# Jacobs' Fairy Tales

This recipe shows how to scrape Jacobs' fairy tale collections from source OCR search text documents returned from the Internet Archive.

The works include:

- [*English Fairy Tales*](https://archive.org/details/englishfairytal00jacogoog/);
- [*More English Fairy Tales*](https://archive.org/details/moreenglishfairy00jaco2/);
- [*Celtic Fairy Tales*](https://archive.org/details/celticfairytale00conggoog)
- [*More Celtic Fairy Tales*](https://archive.org/details/morecelticfairyt00jaco/)
- [*Indian Fairy Tales*](https://archive.org/details/indianfairytales00jaco)
- [*European folk and fairy tales*](https://archive.org/details/europeanfolkfair00jaco/)

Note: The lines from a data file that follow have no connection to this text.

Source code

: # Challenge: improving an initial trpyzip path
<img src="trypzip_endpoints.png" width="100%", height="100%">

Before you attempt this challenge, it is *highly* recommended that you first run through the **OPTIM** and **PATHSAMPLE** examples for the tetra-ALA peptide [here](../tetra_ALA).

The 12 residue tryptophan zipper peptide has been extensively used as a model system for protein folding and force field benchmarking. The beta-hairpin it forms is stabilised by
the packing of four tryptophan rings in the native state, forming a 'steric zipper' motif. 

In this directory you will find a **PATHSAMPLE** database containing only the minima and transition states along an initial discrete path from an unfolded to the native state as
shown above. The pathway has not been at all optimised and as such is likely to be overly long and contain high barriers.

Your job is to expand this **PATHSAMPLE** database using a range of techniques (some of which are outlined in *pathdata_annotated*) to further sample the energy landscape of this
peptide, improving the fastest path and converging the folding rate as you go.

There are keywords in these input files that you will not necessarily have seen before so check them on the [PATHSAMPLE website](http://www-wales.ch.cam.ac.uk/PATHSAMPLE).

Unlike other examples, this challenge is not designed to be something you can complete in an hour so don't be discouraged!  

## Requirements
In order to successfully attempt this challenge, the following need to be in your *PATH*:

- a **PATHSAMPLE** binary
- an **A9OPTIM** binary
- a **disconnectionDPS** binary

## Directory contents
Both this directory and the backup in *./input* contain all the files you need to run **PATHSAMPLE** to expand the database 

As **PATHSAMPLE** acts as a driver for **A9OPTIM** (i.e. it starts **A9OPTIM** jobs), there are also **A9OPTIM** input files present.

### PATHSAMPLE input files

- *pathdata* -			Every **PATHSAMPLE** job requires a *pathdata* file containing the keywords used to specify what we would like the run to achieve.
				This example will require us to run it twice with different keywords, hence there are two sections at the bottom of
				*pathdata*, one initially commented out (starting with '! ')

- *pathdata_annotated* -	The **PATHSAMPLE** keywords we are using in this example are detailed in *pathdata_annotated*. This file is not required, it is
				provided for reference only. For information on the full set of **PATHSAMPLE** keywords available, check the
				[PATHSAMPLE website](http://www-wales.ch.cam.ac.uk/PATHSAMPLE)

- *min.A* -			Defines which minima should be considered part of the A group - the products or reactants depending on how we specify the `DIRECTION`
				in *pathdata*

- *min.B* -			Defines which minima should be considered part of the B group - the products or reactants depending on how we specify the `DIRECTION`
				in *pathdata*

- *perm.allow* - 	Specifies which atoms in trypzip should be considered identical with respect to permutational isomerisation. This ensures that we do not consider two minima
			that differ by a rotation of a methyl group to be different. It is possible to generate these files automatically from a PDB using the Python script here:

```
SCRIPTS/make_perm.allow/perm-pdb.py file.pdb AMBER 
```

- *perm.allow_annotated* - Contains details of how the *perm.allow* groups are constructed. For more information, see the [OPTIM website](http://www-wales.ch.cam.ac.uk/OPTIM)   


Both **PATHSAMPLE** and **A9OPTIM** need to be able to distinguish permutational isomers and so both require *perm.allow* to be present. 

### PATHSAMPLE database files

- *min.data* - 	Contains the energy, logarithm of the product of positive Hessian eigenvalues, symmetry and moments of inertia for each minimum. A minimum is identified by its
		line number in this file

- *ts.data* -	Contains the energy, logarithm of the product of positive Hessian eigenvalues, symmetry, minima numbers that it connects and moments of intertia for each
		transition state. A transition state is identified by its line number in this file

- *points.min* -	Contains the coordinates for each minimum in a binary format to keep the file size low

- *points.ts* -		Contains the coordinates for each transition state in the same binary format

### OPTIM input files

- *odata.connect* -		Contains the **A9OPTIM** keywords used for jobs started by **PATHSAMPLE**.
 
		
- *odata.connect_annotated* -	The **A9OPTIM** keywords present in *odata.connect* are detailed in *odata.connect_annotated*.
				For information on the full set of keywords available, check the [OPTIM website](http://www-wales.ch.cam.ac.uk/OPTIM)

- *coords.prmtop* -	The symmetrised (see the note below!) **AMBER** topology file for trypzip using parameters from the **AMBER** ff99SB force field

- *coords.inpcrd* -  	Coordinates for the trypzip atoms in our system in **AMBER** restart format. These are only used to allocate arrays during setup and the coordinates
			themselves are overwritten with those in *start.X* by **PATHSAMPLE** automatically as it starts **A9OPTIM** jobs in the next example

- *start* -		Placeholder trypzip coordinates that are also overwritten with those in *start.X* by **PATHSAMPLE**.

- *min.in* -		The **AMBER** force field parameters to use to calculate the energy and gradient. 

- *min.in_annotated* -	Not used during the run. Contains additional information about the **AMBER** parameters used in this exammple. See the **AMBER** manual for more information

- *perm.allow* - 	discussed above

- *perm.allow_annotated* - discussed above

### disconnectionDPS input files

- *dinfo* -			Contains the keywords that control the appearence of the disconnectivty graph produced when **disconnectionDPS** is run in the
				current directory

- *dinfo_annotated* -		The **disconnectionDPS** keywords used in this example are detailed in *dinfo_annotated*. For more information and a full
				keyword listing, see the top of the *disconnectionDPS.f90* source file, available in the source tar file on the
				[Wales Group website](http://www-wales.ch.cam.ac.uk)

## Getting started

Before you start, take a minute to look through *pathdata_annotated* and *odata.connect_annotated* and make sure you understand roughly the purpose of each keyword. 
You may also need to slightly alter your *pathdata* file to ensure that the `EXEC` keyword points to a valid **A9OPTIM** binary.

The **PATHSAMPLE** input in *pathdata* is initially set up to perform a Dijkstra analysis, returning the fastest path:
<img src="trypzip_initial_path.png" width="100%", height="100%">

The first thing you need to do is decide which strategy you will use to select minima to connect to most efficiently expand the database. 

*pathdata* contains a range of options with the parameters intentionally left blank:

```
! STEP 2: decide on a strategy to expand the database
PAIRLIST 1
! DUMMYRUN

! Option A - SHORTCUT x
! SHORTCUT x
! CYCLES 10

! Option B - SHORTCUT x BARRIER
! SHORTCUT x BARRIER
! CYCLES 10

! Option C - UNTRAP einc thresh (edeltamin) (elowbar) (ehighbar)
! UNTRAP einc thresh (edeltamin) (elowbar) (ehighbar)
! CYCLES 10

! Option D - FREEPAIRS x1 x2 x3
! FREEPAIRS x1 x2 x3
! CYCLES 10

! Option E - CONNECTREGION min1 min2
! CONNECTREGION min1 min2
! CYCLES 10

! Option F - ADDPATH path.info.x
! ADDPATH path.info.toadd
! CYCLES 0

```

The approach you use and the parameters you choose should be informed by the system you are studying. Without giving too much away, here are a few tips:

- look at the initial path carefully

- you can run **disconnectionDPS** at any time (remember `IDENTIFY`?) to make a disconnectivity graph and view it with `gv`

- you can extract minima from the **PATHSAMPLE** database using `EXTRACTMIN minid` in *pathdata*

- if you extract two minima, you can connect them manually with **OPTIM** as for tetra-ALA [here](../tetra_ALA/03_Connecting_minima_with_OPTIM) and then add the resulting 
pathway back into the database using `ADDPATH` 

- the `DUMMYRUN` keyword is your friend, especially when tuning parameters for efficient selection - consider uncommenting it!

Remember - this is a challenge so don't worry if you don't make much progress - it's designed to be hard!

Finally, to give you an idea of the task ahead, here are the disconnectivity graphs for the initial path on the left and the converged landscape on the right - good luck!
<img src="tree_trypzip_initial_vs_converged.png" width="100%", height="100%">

Most of the texts can also be found on the [*Sacred Texts*](https://www.sacred-texts.com/) website:

- https://www.sacred-texts.com/neu/eng/eft/index.htm
- https://www.sacred-texts.com/neu/eng/meft/index.htm
- https://sacred-texts.com/neu/celt/cft/index.htm
- https://sacred-texts.com/neu/celt/mcft/index.htm
- https://sacred-texts.com/hin/ift/index.htm
- European not available?

The approach explores how we can "chunk" the original text into separate stories, and suggests that a combined human + machine strategy may provide a more realistic approach than trying to create a purely automated approach.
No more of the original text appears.